→ **Work to be completed**
Every line below that has "data" in it should be copied.
──────────
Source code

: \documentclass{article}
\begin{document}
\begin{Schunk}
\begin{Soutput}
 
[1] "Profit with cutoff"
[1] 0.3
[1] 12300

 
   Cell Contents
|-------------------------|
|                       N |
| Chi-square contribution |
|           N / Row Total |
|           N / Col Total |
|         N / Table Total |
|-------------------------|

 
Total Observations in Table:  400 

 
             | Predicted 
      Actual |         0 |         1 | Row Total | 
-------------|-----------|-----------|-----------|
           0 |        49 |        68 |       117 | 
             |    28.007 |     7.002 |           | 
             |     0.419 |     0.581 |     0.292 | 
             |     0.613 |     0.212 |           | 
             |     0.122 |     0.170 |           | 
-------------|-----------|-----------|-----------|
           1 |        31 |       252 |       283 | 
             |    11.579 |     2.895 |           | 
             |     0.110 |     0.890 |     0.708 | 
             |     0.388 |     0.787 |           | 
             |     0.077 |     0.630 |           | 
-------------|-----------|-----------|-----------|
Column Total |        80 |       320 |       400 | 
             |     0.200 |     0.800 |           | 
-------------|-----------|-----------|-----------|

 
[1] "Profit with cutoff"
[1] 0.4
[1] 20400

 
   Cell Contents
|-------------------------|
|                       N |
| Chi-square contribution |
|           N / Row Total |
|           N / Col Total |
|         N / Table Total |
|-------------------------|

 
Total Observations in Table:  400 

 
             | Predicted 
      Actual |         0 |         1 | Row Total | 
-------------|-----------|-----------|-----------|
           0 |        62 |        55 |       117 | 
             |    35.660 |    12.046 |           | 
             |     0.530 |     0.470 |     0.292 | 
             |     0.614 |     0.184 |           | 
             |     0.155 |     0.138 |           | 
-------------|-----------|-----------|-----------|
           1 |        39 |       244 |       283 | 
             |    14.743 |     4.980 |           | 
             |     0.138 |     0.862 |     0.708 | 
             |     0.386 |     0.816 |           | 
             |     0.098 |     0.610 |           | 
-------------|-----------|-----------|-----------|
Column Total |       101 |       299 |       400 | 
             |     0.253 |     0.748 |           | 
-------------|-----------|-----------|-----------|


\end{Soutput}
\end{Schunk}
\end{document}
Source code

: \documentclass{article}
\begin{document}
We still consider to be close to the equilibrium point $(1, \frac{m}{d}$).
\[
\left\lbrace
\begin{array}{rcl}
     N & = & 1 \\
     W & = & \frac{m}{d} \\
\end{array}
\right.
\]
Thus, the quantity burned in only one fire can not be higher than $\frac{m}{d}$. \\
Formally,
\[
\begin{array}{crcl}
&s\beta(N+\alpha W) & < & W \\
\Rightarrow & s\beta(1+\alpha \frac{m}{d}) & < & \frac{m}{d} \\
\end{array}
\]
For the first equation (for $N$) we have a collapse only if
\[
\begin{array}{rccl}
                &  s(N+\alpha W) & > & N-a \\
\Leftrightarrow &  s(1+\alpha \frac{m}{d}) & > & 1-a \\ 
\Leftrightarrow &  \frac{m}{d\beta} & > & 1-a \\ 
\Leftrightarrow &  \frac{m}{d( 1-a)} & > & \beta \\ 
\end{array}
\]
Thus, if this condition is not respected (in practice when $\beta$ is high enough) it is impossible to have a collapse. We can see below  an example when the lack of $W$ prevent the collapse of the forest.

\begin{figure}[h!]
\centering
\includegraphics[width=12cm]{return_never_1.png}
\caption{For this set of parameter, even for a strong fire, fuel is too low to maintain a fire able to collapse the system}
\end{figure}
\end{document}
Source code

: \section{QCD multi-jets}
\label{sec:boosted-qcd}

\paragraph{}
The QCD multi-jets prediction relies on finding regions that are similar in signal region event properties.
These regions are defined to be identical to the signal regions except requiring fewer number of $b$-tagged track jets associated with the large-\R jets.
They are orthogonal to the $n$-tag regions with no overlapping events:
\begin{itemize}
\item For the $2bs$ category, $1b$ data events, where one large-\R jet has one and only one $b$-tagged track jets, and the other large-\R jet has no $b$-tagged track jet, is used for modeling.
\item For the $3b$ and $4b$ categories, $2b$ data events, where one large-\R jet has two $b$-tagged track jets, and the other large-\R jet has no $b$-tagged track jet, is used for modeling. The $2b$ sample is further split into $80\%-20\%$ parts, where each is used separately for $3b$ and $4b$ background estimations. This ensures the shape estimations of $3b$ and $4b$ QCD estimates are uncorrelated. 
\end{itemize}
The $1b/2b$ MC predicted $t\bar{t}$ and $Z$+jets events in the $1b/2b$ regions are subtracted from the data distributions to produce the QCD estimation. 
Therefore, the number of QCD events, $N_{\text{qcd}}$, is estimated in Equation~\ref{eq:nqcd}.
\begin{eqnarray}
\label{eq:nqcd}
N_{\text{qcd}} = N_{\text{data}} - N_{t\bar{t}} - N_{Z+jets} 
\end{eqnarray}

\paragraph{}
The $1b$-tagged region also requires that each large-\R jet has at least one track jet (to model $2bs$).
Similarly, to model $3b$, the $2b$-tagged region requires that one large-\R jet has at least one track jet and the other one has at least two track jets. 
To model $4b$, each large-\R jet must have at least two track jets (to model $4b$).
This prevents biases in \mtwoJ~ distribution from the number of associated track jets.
──────────
→ **Answer for this exercise**
\item For the $2bs$ category, $1b$ data events, where one large-\R jet has one and only one $b$-tagged track jets, and the other large-\R jet has no $b$-tagged track jet, is used for modeling.
\item For the $3b$ and $4b$ categories, $2b$ data events, where one large-\R jet has two $b$-tagged track jets, and the other large-\R jet has no $b$-tagged track jet, is used for modeling. The $2b$ sample is further split into $80\%-20\%$ parts, where each is used separately for $3b$ and $4b$ background estimations. This ensures the shape estimations of $3b$ and $4b$ QCD estimates are uncorrelated. 
The $1b/2b$ MC predicted $t\bar{t}$ and $Z$+jets events in the $1b/2b$ regions are subtracted from the data distributions to produce the QCD estimation. 
N_{\text{qcd}} = N_{\text{data}} - N_{t\bar{t}} - N_{Z+jets} 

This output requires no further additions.